Thursday, November 14, 2013

What to Do About Maintaining and Fixing Your Well

Here in Prince William County information on all private wells drilled in the county after 1977 are in the files of the Prince William County Health District. Other counties should have similar records, though they may not go back as far. Virginia adopted statewide regulations on well construction in 1992 which conformed fairly closely to the PW County regulations and require filing of information on the well. The “Water Well Completion Report” can tell you the age of the well, the depth of the well and casing, the approximate water zones and the yield at completion.

While many wells will last decades, it is reported that 20 years is the average age of well failure that is well failure, not pump failure. Well casings are subject to corrosion, pitting and perforation. According to Marcus Haynes of the PW Health District the effective yield from a well can fall 40-50% or more over 20-30 years, so a low yielding well might have an effective life of only 25 years. The mechanical components of a well; however, are usually the first to fail and some components fail much sooner. Some kind of equipment failure usually occurs in the first 10-20 years.

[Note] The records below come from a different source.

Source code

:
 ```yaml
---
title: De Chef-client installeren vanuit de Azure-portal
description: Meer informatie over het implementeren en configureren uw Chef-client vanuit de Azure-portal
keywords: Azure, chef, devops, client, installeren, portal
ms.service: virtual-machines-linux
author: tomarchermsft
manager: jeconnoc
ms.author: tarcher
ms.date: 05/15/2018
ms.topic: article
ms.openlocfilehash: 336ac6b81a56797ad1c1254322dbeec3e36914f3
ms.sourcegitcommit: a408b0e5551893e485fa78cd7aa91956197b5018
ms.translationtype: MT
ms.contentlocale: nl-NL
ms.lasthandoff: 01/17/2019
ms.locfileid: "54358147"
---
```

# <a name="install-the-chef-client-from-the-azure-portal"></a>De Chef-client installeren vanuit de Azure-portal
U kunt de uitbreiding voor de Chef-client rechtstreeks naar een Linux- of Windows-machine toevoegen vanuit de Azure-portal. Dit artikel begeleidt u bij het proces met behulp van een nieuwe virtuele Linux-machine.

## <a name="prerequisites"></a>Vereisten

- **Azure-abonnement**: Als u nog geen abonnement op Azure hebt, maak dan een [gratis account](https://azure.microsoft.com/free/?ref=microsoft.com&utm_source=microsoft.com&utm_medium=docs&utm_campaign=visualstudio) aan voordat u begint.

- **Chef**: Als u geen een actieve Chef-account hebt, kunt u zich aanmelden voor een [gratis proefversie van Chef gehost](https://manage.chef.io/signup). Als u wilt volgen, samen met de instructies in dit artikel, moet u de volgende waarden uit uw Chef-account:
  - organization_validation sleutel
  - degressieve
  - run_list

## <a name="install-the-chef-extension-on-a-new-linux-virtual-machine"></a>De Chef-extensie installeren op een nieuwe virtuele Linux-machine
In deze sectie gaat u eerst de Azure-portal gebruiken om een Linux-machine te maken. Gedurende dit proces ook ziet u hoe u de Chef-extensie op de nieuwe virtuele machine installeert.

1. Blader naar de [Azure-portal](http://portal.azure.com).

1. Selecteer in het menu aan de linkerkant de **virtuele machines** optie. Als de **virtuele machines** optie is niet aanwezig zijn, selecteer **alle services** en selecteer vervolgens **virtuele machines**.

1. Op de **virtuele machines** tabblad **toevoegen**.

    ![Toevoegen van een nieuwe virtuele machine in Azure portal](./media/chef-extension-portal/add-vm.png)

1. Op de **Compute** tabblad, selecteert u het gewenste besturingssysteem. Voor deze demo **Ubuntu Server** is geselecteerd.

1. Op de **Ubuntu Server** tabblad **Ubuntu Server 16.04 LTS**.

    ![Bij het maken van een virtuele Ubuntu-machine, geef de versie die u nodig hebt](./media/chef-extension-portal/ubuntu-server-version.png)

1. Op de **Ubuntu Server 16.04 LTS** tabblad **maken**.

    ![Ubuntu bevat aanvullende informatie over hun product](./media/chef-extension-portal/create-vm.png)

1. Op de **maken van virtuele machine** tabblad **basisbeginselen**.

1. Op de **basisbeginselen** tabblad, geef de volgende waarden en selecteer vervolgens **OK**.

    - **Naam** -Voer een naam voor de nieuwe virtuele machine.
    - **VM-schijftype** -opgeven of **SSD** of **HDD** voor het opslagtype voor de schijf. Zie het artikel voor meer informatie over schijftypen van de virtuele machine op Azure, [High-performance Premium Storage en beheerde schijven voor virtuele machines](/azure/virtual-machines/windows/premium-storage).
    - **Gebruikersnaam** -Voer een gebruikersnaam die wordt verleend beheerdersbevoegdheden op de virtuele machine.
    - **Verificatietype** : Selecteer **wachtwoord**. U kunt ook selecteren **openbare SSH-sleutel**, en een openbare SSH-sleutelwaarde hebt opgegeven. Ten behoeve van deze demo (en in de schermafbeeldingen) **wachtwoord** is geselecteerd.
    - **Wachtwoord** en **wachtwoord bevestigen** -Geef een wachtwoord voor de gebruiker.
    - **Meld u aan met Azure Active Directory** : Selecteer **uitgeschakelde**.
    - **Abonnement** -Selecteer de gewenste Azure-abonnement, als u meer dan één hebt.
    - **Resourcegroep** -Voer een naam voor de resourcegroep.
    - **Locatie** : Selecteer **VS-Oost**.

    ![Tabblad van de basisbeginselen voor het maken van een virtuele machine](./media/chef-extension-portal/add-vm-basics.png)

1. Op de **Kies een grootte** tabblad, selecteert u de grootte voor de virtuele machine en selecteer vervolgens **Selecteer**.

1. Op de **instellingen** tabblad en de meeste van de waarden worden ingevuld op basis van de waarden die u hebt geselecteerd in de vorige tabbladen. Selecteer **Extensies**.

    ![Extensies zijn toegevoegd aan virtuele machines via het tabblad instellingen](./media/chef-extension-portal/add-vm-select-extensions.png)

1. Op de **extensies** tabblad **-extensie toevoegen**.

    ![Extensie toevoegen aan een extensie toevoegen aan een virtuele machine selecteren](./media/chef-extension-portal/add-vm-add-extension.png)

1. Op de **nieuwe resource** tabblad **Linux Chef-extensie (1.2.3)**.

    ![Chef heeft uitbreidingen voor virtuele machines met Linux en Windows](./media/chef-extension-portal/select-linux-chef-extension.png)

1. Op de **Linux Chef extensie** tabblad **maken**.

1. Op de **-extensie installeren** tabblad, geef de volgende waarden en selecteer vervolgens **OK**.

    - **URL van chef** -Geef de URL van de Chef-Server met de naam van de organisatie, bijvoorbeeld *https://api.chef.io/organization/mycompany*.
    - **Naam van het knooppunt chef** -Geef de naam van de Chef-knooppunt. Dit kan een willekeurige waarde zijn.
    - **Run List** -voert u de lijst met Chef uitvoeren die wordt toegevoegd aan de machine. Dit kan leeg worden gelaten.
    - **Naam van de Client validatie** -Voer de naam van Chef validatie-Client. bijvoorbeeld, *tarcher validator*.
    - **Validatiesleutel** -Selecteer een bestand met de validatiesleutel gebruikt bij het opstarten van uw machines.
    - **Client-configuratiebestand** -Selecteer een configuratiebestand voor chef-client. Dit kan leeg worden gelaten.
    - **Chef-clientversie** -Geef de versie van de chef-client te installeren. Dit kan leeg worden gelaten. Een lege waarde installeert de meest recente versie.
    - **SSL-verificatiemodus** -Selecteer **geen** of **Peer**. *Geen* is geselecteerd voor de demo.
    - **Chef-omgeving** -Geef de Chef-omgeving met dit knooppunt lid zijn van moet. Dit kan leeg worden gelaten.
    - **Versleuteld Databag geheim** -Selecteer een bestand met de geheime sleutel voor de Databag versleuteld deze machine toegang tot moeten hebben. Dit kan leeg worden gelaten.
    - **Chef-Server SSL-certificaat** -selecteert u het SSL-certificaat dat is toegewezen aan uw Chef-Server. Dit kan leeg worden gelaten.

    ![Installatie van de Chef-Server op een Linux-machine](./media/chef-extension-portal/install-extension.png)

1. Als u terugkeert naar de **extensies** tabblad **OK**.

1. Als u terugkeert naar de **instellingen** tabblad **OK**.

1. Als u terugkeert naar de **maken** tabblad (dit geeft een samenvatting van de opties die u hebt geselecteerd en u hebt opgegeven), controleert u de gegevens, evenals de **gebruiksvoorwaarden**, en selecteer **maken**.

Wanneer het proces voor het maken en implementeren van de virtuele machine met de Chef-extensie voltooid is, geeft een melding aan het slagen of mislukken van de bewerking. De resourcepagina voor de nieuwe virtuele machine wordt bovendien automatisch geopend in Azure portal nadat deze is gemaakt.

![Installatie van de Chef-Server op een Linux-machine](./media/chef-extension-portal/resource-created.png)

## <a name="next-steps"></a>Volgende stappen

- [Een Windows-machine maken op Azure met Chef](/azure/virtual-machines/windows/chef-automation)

The essential components of a modern drilled well system are: a submersible pump, a check valve (and additional valve every 100 feet), a pitless adaptor, a well cap, electrical wiring including a control box, pressure switch, and interior water delivery system. There are additional fittings and cut-off switches for system protection, but the above are the basics. To keep the home supplied with water the system and well must remain operational.

To ensure water reaches the tap, the well system within the house must also function. The components within the basement provide consistent water pressure at the fixtures. The pump moves water to the basement water pressure tank, inside the tank is an air bladder that becomes compressed as water is pumped in. The pressure tank moves the water through the house pipes so that the pump does not have to run every time you open a faucet. The pressure tank maintains the water pressure between 40-60 psi. After the pressure drops to 40 psi, the switch turns on the pump and the pressure in the tank increases. Each component can break or fail.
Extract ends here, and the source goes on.